WORK INSTRUCTION =
Report every line below that carries the word "Results".

DATA RECORDS =
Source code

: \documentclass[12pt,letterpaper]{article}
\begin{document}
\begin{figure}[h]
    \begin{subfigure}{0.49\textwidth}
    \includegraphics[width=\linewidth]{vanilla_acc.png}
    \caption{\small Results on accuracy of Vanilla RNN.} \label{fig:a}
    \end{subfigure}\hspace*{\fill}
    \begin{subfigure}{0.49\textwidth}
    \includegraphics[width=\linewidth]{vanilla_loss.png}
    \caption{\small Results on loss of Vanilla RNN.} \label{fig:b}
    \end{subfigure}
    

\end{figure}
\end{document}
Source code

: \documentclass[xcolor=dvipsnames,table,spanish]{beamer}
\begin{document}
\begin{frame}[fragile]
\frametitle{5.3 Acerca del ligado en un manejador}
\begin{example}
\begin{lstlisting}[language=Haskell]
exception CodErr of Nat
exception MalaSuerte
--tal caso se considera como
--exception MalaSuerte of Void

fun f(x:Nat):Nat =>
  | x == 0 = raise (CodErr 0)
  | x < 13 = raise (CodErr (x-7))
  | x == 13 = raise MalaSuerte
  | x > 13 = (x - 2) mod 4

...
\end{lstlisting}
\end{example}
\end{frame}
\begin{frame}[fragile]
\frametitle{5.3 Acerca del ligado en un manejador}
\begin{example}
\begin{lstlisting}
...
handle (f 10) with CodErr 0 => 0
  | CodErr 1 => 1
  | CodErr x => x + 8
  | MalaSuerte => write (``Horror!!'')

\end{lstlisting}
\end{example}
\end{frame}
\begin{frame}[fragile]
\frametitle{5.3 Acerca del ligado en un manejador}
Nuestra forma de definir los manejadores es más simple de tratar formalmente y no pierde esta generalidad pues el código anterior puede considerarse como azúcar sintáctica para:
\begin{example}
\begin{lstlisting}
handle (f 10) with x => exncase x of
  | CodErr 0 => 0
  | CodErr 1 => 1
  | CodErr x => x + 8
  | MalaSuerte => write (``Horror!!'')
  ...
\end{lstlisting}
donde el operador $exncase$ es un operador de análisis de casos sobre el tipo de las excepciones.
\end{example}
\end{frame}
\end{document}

SOLVED EXERCISE =
    \caption{\small Results on accuracy of Vanilla RNN.} \label{fig:a}
    \caption{\small Results on loss of Vanilla RNN.} \label{fig:b}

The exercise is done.